Quand l’idée de RuHelp arrive sur la table, et qu’ils en parlent autour d’eux, certains se braquent, pensent de prime abord qu’il s’agit d’un nom en faveur des Russes pro-Poutine. D’où l’ajout «Russians against the war» apposé juste derrière pour dissiper toute connotation négative en ce sens.

Mais ce qui donne profondément le ton pour quiconque irait faire un tour sur leur site internet, c’est le code couleur employé, celui du drapeau blanc-bleu-blanc, symbole des manifestations anti-guerre en Russie, évoqué pour la première fois sur Twitter le 28 février 2022. Le rouge qu’on peut associer au sang dans le drapeau officiel russe est supprimé, dans une volonté de ne laisser que des couleurs qu’on peut associer à la paix et la liberté.

Ilia Ostretsov, Maxim Predtechanskiy, Evgenii Pereverzev et Sergey Terentyev, les quatre membres fondateurs de RuHelp.
Ilia Ostretsov, Maxim Predtechanskiy, Evgenii Pereverzev et Sergey Terentyev, les quatre membres fondateurs de RuHelp.
Photo: DR/RuHelp

De plus, ce choix assumé d’implémenter le fameux ''Ru'' de la discorde dans le nom de l’asbl suit un objectif double. D’une part, montrer que non, tous les ressortissants russes ne cautionnent pas le conflit, d’autre part, cela sert à tromper la vigilance des autorités russes lorsqu’ils viennent en aide à leurs compatriotes. Car c’est également cela la deuxième grande volonté des membres de cette petite association, «aider toutes les personnes qui souffrent dans cette guerre, les Ukrainiens, mais aussi les Russes qui osent dénoncer ces horreurs et qui doivent fuir».

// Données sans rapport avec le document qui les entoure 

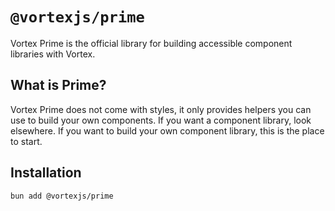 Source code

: # `@vortexjs/prime`

Vortex Prime is the official library for building accessible component libraries with Vortex.

## What is Prime?

Vortex Prime does not come with styles, it only provides helpers you can use to build your own components. If you want a component library, look elsewhere. If you want to build your own component library, this is the place to start.

## Installation

```bash
bun add @vortexjs/prime
```
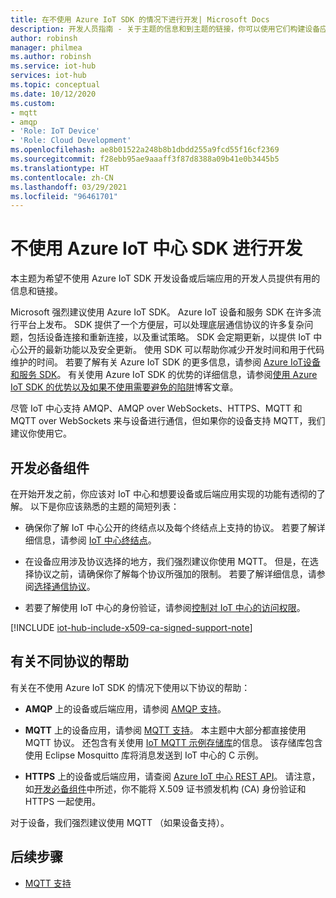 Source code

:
 ```yaml
---
title: 在不使用 Azure IoT SDK 的情况下进行开发| Microsoft Docs
description: 开发人员指南 - 关于主题的信息和到主题的链接，你可以使用它们构建设备应用和后端应用，而无需使用 Azure IoT SDK。
author: robinsh
manager: philmea
ms.author: robinsh
ms.service: iot-hub
services: iot-hub
ms.topic: conceptual
ms.date: 10/12/2020
ms.custom:
- mqtt
- amqp
- 'Role: IoT Device'
- 'Role: Cloud Development'
ms.openlocfilehash: ae8b01522a248b8b1dbdd255a9fcd55f16cf2369
ms.sourcegitcommit: f28ebb95ae9aaaff3f87d8388a09b41e0b3445b5
ms.translationtype: HT
ms.contentlocale: zh-CN
ms.lasthandoff: 03/29/2021
ms.locfileid: "96461701"
---
```

# <a name="develop-without-using-an-azure-iot-hub-sdk"></a>不使用 Azure IoT 中心 SDK 进行开发

本主题为希望不使用 Azure IoT SDK 开发设备或后端应用的开发人员提供有用的信息和链接。

Microsoft 强烈建议使用 Azure IoT SDK。 Azure IoT 设备和服务 SDK 在许多流行平台上发布。 SDK 提供了一个方便层，可以处理底层通信协议的许多复杂问题，包括设备连接和重新连接，以及重试策略。 SDK 会定期更新，以提供 IoT 中心公开的最新功能以及安全更新。 使用 SDK 可以帮助你减少开发时间和用于代码维护的时间。 若要了解有关 Azure IoT SDK 的更多信息，请参阅 [Azure IoT设备和服务 SDK](iot-hub-devguide-sdks.md)。 有关使用 Azure IoT SDK 的优势的详细信息，请参阅[使用 Azure IoT SDK 的优势以及如果不使用需要避免的陷阱](https://azure.microsoft.com/en-us/blog/benefits-of-using-the-azure-iot-sdks-in-your-azure-iot-solution/)博客文章。

尽管 IoT 中心支持 AMQP、AMQP over WebSockets、HTTPS、MQTT 和 MQTT over WebSockets 来与设备进行通信，但如果你的设备支持 MQTT，我们建议你使用它。

## <a name="development-prerequisites"></a>开发必备组件

在开始开发之前，你应该对 IoT 中心和想要设备或后端应用实现的功能有透彻的了解。 以下是你应该熟悉的主题的简短列表：

* 确保你了解 IoT 中心公开的终结点以及每个终结点上支持的协议。 若要了解详细信息，请参阅 [IoT 中心终结点](iot-hub-devguide-endpoints.md)。

* 在设备应用涉及协议选择的地方，我们强烈建议你使用 MQTT。 但是，在选择协议之前，请确保你了解每个协议所强加的限制。 若要了解详细信息，请参阅[选择通信协议](iot-hub-devguide-protocols.md)。

* 若要了解使用 IoT 中心的身份验证，请参阅[控制对 IoT 中心的访问权限](iot-hub-devguide-security.md)。

[!INCLUDE [iot-hub-include-x509-ca-signed-support-note](../../includes/iot-hub-include-x509-ca-signed-support-note.md)]

## <a name="help-on-different-protocols"></a>有关不同协议的帮助

有关在不使用 Azure IoT SDK 的情况下使用以下协议的帮助：

* **AMQP** 上的设备或后端应用，请参阅 [AMQP 支持](iot-hub-amqp-support.md)。

* **MQTT** 上的设备应用，请参阅 [MQTT 支持](iot-hub-mqtt-support.md)。 本主题中大部分都直接使用 MQTT 协议。 还包含有关使用 [IoT MQTT 示例存储库](https://github.com/Azure-Samples/IoTMQTTSample)的信息。 该存储库包含使用 Eclipse Mosquitto 库将消息发送到 IoT 中心的 C 示例。

* **HTTPS** 上的设备或后端应用，请查阅 [Azure IoT 中心 REST API](/rest/api/iothub/)。 请注意，如[开发必备组件](#development-prerequisites)中所述，你不能将 X.509 证书颁发机构 (CA) 身份验证和 HTTPS 一起使用。

对于设备，我们强烈建议使用 MQTT （如果设备支持）。

## <a name="next-steps"></a>后续步骤

* [MQTT 支持](iot-hub-mqtt-support.md)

«Beaucoup de gens risquent la prison, voire la mort en Russie, dès lors qu’ils s’opposent au régime. Beaucoup ont cherché à quitter le pays, vers l’Arménie,  la Géorgie ou la Turquie, mais avec les sanctions prises à l’époque par les instances bancaires, ils n’avaient financièrement plus de moyens pour pouvoir le faire», déplore Sergey Terentyev.

Surmonter les difficultés et manifester

Des déconvenues qu'ont d'ailleurs rencontrées les membres de l'association pendant de nombreux mois, puisqu'ils étaient dans l'incapacité d'ouvrir un compte bancaire pour recueillir les dons de l'association. 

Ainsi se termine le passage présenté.